One can only see into the wonders of God’s ways when he sets his heart upon knowing, understanding, and walking in the truth. Like many laws this one reveals a prophetic truth. In a mystery it shows men how to be clean (perfect) before God for that is his ultimate purpose with us. Moses tells us here that God considers an animal clean if it possesses two specific traits; it must chew the cud and have a split hoof. This, of course, describes one of the most common animals that humans eat, beef, and others as well like deer and elk. The psalmist, though, seeks something deeper than the mere natural application of God’s Law. He wants to know God himself.

So, seeking the mind of God we discover that to have a cloven (divided) hoof means, spiritually, to “rightly divide the word of truth.” Paul says, “Study to show yourself approved unto God, a workman that needs not be ashamed, rightly dividing the word of truth.” (2 Timothy 2:15) Paul says we must study God’s word to become approved. The second aspect of this food law reveals how to study.

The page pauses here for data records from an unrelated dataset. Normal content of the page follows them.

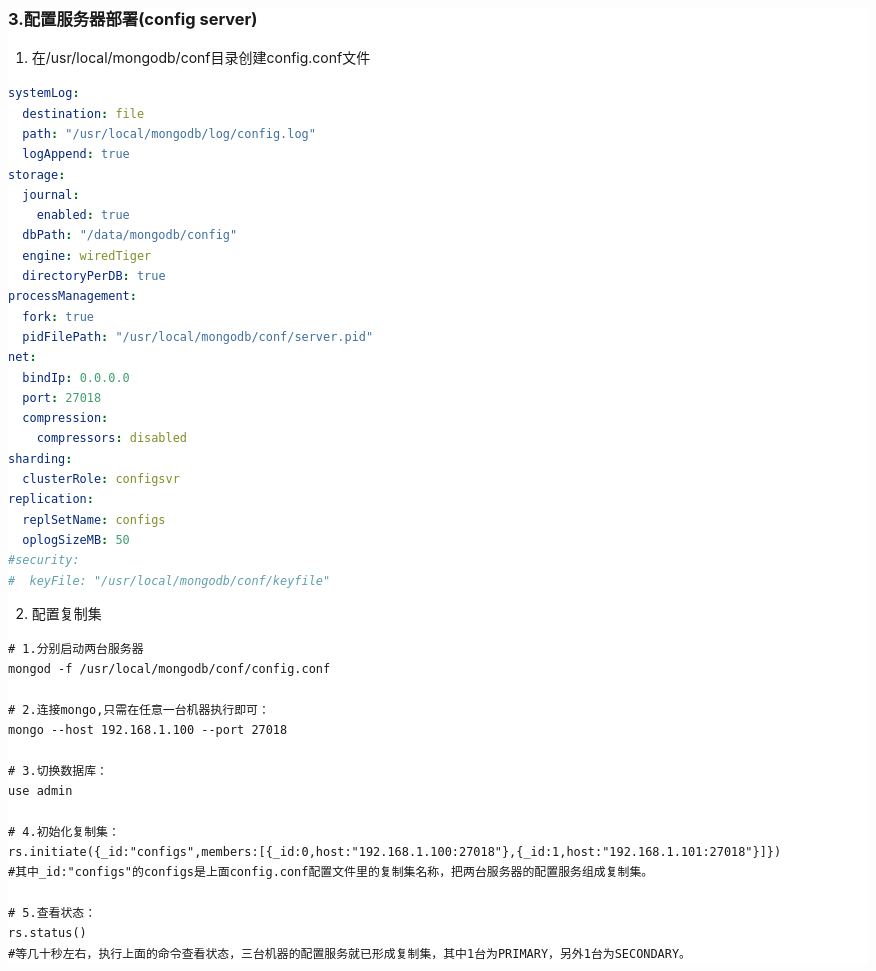 

### 3.配置服务器部署(config server)

1)	在/usr/local/mongodb/conf目录创建config.conf文件

```yaml
systemLog:
  destination: file
  path: "/usr/local/mongodb/log/config.log"
  logAppend: true
storage:
  journal:
    enabled: true
  dbPath: "/data/mongodb/config"
  engine: wiredTiger
  directoryPerDB: true
processManagement:
  fork: true
  pidFilePath: "/usr/local/mongodb/conf/server.pid"
net:
  bindIp: 0.0.0.0
  port: 27018
  compression:
    compressors: disabled
sharding:
  clusterRole: configsvr
replication:
  replSetName: configs
  oplogSizeMB: 50
#security:
#  keyFile: "/usr/local/mongodb/conf/keyfile"
```

2)	配置复制集

```shell
# 1.分别启动两台服务器
mongod -f /usr/local/mongodb/conf/config.conf

# 2.连接mongo,只需在任意一台机器执行即可：
mongo --host 192.168.1.100 --port 27018

# 3.切换数据库：
use admin

# 4.初始化复制集：
rs.initiate({_id:"configs",members:[{_id:0,host:"192.168.1.100:27018"},{_id:1,host:"192.168.1.101:27018"}]})
#其中_id:"configs"的configs是上面config.conf配置文件里的复制集名称，把两台服务器的配置服务组成复制集。

# 5.查看状态：
rs.status()
#等几十秒左右，执行上面的命令查看状态，三台机器的配置服务就已形成复制集，其中1台为PRIMARY，另外1台为SECONDARY。
```
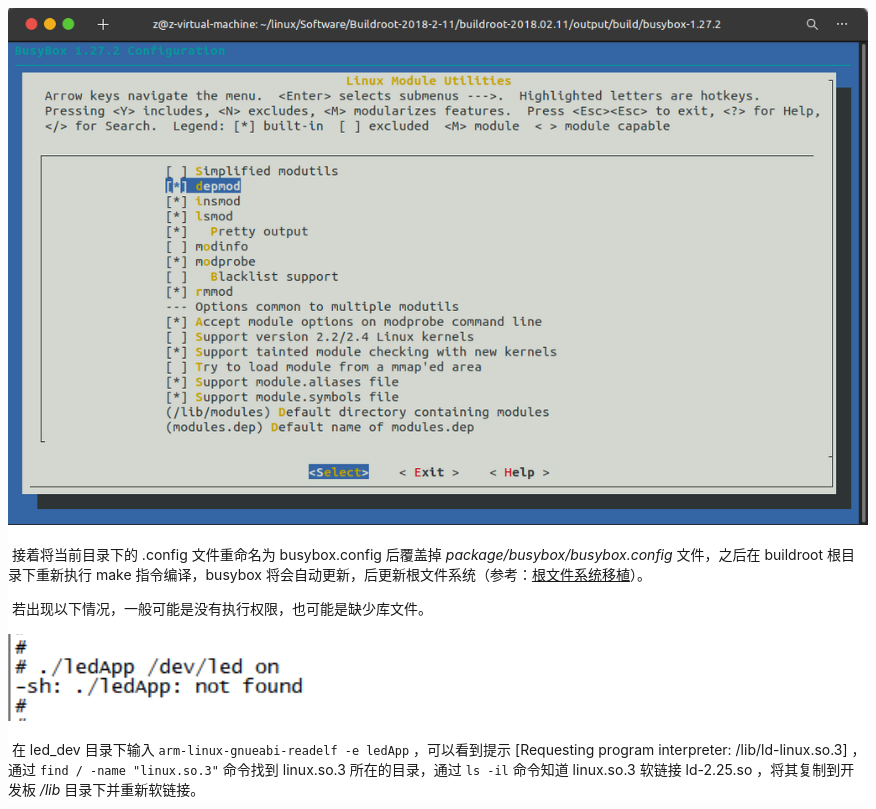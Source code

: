 ![43](Image/43.png)

​		接着将当前目录下的 .config 文件重命名为 busybox.config 后覆盖掉 *package/busybox/busybox.config* 文件，之后在 buildroot 根目录下重新执行 make 指令编译，busybox 将会自动更新，后更新根文件系统（参考：[根文件系统移植](https://jan-z.top/2022/03/02/F1C100S-Note3/)）。

​		若出现以下情况，一般可能是没有执行权限，也可能是缺少库文件。

![44](Image/44.png)

​		在 led_dev 目录下输入 `arm-linux-gnueabi-readelf -e ledApp` ，可以看到提示 [Requesting program interpreter: /lib/ld-linux.so.3] ，通过 `find / -name "linux.so.3"` 命令找到 linux.so.3 所在的目录，通过 `ls -il` 命令知道 linux.so.3 软链接 ld-2.25.so ，将其复制到开发板 */lib* 目录下并重新软链接。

Wikipedia says, “Cud is a portion of food that returns from a ruminant‘s stomach in the mouth to be chewed for the second time. … Cud is produced during the physical digestive process of rumination, or “chewing the cud”. The idiomatic expression chewing one’s cud means meditating or pondering….” Applying this spiritually, i.e. looking at the antitype, the prophetic application, of this law, we see that a “clean” person before God is one who meditates and ponders God’s word, God’s Law. Thus we see that what seems to be just a simple law dealing with natural things actually has an important spiritual application. This law literally reveals how God reveals wondrous things to us. We must study and meditate upon his word, constantly bringing it back to mind and chewing upon it. Only then can we rightly divide the word of truth and walk in God’s ways!